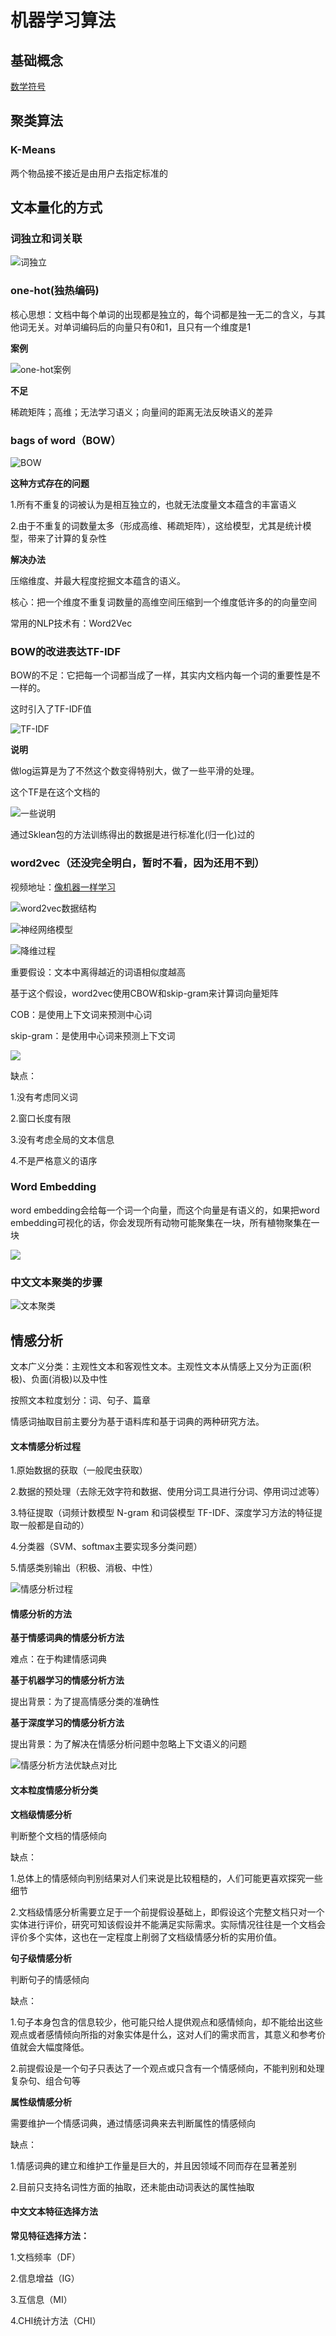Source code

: # 机器学习算法

## 基础概念

[数学符号](https://blog.csdn.net/u014157109/article/details/89437547)



## 聚类算法

### K-Means

两个物品接不接近是由用户去指定标准的



## 文本量化的方式

### 词独立和词关联

![词独立](D:\github\MyKnowledgeRepository\machine_learning_img\text_as_data\词独立和词关联.png)



### one-hot(独热编码)

核心思想：文档中每个单词的出现都是独立的，每个词都是独一无二的含义，与其他词无关。对单词编码后的向量只有0和1，且只有一个维度是1

**案例**

![one-hot案例](D:\github\MyKnowledgeRepository\machine_learning_img\text_as_data\one-hot案例.png)



**不足**

稀疏矩阵；高维；无法学习语义；向量间的距离无法反映语义的差异



### bags of word（BOW）

![BOW](D:\github\MyKnowledgeRepository\machine_learning_img\text_as_data\bagofwords.png)



**这种方式存在的问题**

1.所有不重复的词被认为是相互独立的，也就无法度量文本蕴含的丰富语义

2.由于不重复的词数量太多（形成高维、稀疏矩阵），这给模型，尤其是统计模型，带来了计算的复杂性



**解决办法**

压缩维度、并最大程度挖掘文本蕴含的语义。

核心：把一个维度不重复词数量的高维空间压缩到一个维度低许多的的向量空间

常用的NLP技术有：Word2Vec



### BOW的改进表达TF-IDF

BOW的不足：它把每一个词都当成了一样，其实内文档内每一个词的重要性是不一样的。



这时引入了TF-IDF值

![TF-IDF](D:\github\MyKnowledgeRepository\machine_learning_img\text_as_data\TF-IDF.png)



**说明**

做log运算是为了不然这个数变得特别大，做了一些平滑的处理。

这个TF是在这个文档的

![一些说明](D:\github\MyKnowledgeRepository\machine_learning_img\text_as_data\5.png)

通过Sklean包的方法训练得出的数据是进行标准化(归一化)过的



### word2vec（还没完全明白，暂时不看，因为还用不到）

视频地址：[像机器一样学习](https://www.youtube.com/channel/UCm9zvddKLNLmEv-6gOt0Mdw)

![word2vec数据结构](D:\github\MyKnowledgeRepository\machine_learning_img\text_as_data\word2vec数据结构.png)



![神经网络模型](D:\github\MyKnowledgeRepository\machine_learning_img\text_as_data\2.png)



![降维过程](D:\github\MyKnowledgeRepository\machine_learning_img\text_as_data\3.png)



重要假设：文本中离得越近的词语相似度越高

基于这个假设，word2vec使用CBOW和skip-gram来计算词向量矩阵

COB：是使用上下文词来预测中心词

skip-gram：是使用中心词来预测上下文词

![](D:\github\MyKnowledgeRepository\machine_learning_img\text_as_data\COB和skip-gram.png)

缺点：

1.没有考虑同义词

2.窗口长度有限

3.没有考虑全局的文本信息

4.不是严格意义的语序



### Word Embedding

word embedding会给每一个词一个向量，而这个向量是有语义的，如果把word embedding可视化的话，你会发现所有动物可能聚集在一块，所有植物聚集在一块

![](D:\github\MyKnowledgeRepository\machine_learning_img\text_as_data\WordEmbedding.png)





### 中文文本聚类的步骤



![文本聚类](D:\github\MyKnowledgeRepository\machine_learning_img\text_as_data\文本聚类步骤.png)





## 情感分析

文本广义分类：主观性文本和客观性文本。主观性文本从情感上又分为正面(积极)、负面(消极)以及中性

按照文本粒度划分：词、句子、篇章

情感词抽取目前主要分为基于语料库和基于词典的两种研究方法。



#### 文本情感分析过程

1.原始数据的获取（一般爬虫获取）

2.数据的预处理（去除无效字符和数据、使用分词工具进行分词、停用词过滤等）

3.特征提取（词频计数模型 N-gram 和词袋模型 TF-IDF、深度学习方法的特征提取一般都是自动的）

4.分类器（SVM、softmax主要实现多分类问题）

5.情感类别输出（积极、消极、中性）

![情感分析过程](D:\github\MyKnowledgeRepository\machine_learning_img\情感分析过程.png)



#### 情感分析的方法

**基于情感词典的情感分析方法**

难点：在于构建情感词典

**基于机器学习的情感分析方法**

提出背景：为了提高情感分类的准确性

**基于深度学习的情感分析方法**

提出背景：为了解决在情感分析问题中忽略上下文语义的问题



![情感分析方法优缺点对比](D:\github\MyKnowledgeRepository\machine_learning_img\情感分析方法优缺点对比.png)



#### 文本粒度情感分析分类

**文档级情感分析**

判断整个文档的情感倾向



缺点：

1.总体上的情感倾向判别结果对人们来说是比较粗糙的，人们可能更喜欢探究一些细节

2.文档级情感分析需要立足于一个前提假设基础上，即假设这个完整文档只对一个实体进行评价，研究可知该假设并不能满足实际需求。实际情况往往是一个文档会评价多个实体，这也在一定程度上削弱了文档级情感分析的实用价值。

**句子级情感分析**

判断句子的情感倾向



缺点：

1.句子本身包含的信息较少，他可能只给人提供观点和感情倾向，却不能给出这些观点或者感情倾向所指的对象实体是什么，这对人们的需求而言，其意义和参考价值就会大幅度降低。

2.前提假设是一个句子只表达了一个观点或只含有一个情感倾向，不能判别和处理复杂句、组合句等

**属性级情感分析**

需要维护一个情感词典，通过情感词典来去判断属性的情感倾向



缺点：

1.情感词典的建立和维护工作量是巨大的，并且因领域不同而存在显著差别

2.目前只支持名词性方面的抽取，还未能由动词表达的属性抽取



#### 中文文本特征选择方法

**常见特征选择方法：**

1.文档频率（DF）

2.信息增益（IG）

3.互信息（MI）

4.CHI统计方法（CHI）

· · · ·

*Problem details:* Copy each line of the listing exactly, skipping any picture.

*Answer space:*
Source code

: # 机器学习算法

## 基础概念

[数学符号](https://blog.csdn.net/u014157109/article/details/89437547)



## 聚类算法

### K-Means

两个物品接不接近是由用户去指定标准的



## 文本量化的方式

### 词独立和词关联

![词独立](D:\github\MyKnowledgeRepository\machine_learning_img\text_as_data\词独立和词关联.png)



### one-hot(独热编码)

核心思想：文档中每个单词的出现都是独立的，每个词都是独一无二的含义，与其他词无关。对单词编码后的向量只有0和1，且只有一个维度是1

**案例**

![one-hot案例](D:\github\MyKnowledgeRepository\machine_learning_img\text_as_data\one-hot案例.png)



**不足**

稀疏矩阵；高维；无法学习语义；向量间的距离无法反映语义的差异



### bags of word（BOW）

![BOW](D:\github\MyKnowledgeRepository\machine_learning_img\text_as_data\bagofwords.png)



**这种方式存在的问题**

1.所有不重复的词被认为是相互独立的，也就无法度量文本蕴含的丰富语义

2.由于不重复的词数量太多（形成高维、稀疏矩阵），这给模型，尤其是统计模型，带来了计算的复杂性



**解决办法**

压缩维度、并最大程度挖掘文本蕴含的语义。

核心：把一个维度不重复词数量的高维空间压缩到一个维度低许多的的向量空间

常用的NLP技术有：Word2Vec



### BOW的改进表达TF-IDF

BOW的不足：它把每一个词都当成了一样，其实内文档内每一个词的重要性是不一样的。



这时引入了TF-IDF值

![TF-IDF](D:\github\MyKnowledgeRepository\machine_learning_img\text_as_data\TF-IDF.png)



**说明**

做log运算是为了不然这个数变得特别大，做了一些平滑的处理。

这个TF是在这个文档的

![一些说明](D:\github\MyKnowledgeRepository\machine_learning_img\text_as_data\5.png)

通过Sklean包的方法训练得出的数据是进行标准化(归一化)过的



### word2vec（还没完全明白，暂时不看，因为还用不到）

视频地址：[像机器一样学习](https://www.youtube.com/channel/UCm9zvddKLNLmEv-6gOt0Mdw)

![word2vec数据结构](D:\github\MyKnowledgeRepository\machine_learning_img\text_as_data\word2vec数据结构.png)



![神经网络模型](D:\github\MyKnowledgeRepository\machine_learning_img\text_as_data\2.png)



![降维过程](D:\github\MyKnowledgeRepository\machine_learning_img\text_as_data\3.png)



重要假设：文本中离得越近的词语相似度越高

基于这个假设，word2vec使用CBOW和skip-gram来计算词向量矩阵

COB：是使用上下文词来预测中心词

skip-gram：是使用中心词来预测上下文词

![](D:\github\MyKnowledgeRepository\machine_learning_img\text_as_data\COB和skip-gram.png)

缺点：

1.没有考虑同义词

2.窗口长度有限

3.没有考虑全局的文本信息

4.不是严格意义的语序



### Word Embedding

word embedding会给每一个词一个向量，而这个向量是有语义的，如果把word embedding可视化的话，你会发现所有动物可能聚集在一块，所有植物聚集在一块

![](D:\github\MyKnowledgeRepository\machine_learning_img\text_as_data\WordEmbedding.png)





### 中文文本聚类的步骤



![文本聚类](D:\github\MyKnowledgeRepository\machine_learning_img\text_as_data\文本聚类步骤.png)





## 情感分析

文本广义分类：主观性文本和客观性文本。主观性文本从情感上又分为正面(积极)、负面(消极)以及中性

按照文本粒度划分：词、句子、篇章

情感词抽取目前主要分为基于语料库和基于词典的两种研究方法。



#### 文本情感分析过程

1.原始数据的获取（一般爬虫获取）

2.数据的预处理（去除无效字符和数据、使用分词工具进行分词、停用词过滤等）

3.特征提取（词频计数模型 N-gram 和词袋模型 TF-IDF、深度学习方法的特征提取一般都是自动的）

4.分类器（SVM、softmax主要实现多分类问题）

5.情感类别输出（积极、消极、中性）

![情感分析过程](D:\github\MyKnowledgeRepository\machine_learning_img\情感分析过程.png)



#### 情感分析的方法

**基于情感词典的情感分析方法**

难点：在于构建情感词典

**基于机器学习的情感分析方法**

提出背景：为了提高情感分类的准确性

**基于深度学习的情感分析方法**

提出背景：为了解决在情感分析问题中忽略上下文语义的问题



![情感分析方法优缺点对比](D:\github\MyKnowledgeRepository\machine_learning_img\情感分析方法优缺点对比.png)



#### 文本粒度情感分析分类

**文档级情感分析**

判断整个文档的情感倾向



缺点：

1.总体上的情感倾向判别结果对人们来说是比较粗糙的，人们可能更喜欢探究一些细节

2.文档级情感分析需要立足于一个前提假设基础上，即假设这个完整文档只对一个实体进行评价，研究可知该假设并不能满足实际需求。实际情况往往是一个文档会评价多个实体，这也在一定程度上削弱了文档级情感分析的实用价值。

**句子级情感分析**

判断句子的情感倾向



缺点：

1.句子本身包含的信息较少，他可能只给人提供观点和感情倾向，却不能给出这些观点或者感情倾向所指的对象实体是什么，这对人们的需求而言，其意义和参考价值就会大幅度降低。

2.前提假设是一个句子只表达了一个观点或只含有一个情感倾向，不能判别和处理复杂句、组合句等

**属性级情感分析**

需要维护一个情感词典，通过情感词典来去判断属性的情感倾向



缺点：

1.情感词典的建立和维护工作量是巨大的，并且因领域不同而存在显著差别

2.目前只支持名词性方面的抽取，还未能由动词表达的属性抽取



#### 中文文本特征选择方法

**常见特征选择方法：**

1.文档频率（DF）

2.信息增益（IG）

3.互信息（MI）

4.CHI统计方法（CHI）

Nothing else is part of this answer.